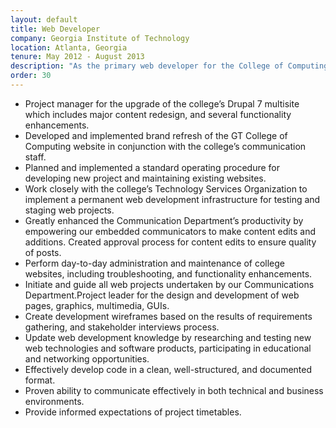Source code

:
 ```yaml
---
layout: default
title: Web Developer
company: Georgia Institute of Technology
location: Atlanta, Georgia
tenure: May 2012 - August 2013
description: "As the primary web developer for the College of Computing’s Office of Communication, I worked very closely with a small, dynamic team of marketers and graphic designers to develop websites that fulfill the strategic communication and marketing goals of the College, its schools and research centers."
order: 30
---
```


- Project manager for the upgrade of the college’s Drupal 7 multisite which includes major content redesign, and several functionality enhancements.
- Developed and implemented brand refresh of the GT College of Computing website in conjunction with the college’s communication staff.
- Planned and implemented a standard operating procedure for developing new project and maintaining existing websites.
- Work closely with the college’s Technology Services Organization to implement a permanent web development infrastructure for testing and staging web projects.
- Greatly enhanced the Communication Department’s productivity by empowering our embedded communicators to make content edits and additions. Created approval process for content edits to ensure quality of posts.
- Perform day-to-day administration and maintenance of college websites, including troubleshooting, and functionality enhancements.
- Initiate and guide all web projects undertaken by our Communications Department.Project leader for the design and development of web pages, graphics, multimedia, GUIs.
- Create development wireframes based on the results of requirements gathering, and stakeholder interviews process.
- Update web development knowledge by researching and testing new web technologies and software products, participating in educational and networking opportunities.
- Effectively develop code in a clean, well-structured, and documented format.
- Proven ability to communicate effectively in both technical and business environments.
- Provide informed expectations of project timetables.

────────────────

### What is being asked
Only the lines from the one with "- Effectively develop" through the end of the data should be printed, each exactly as it appears.

### Answer to the exercise
- Effectively develop code in a clean, well-structured, and documented format.
- Proven ability to communicate effectively in both technical and business environments.
- Provide informed expectations of project timetables.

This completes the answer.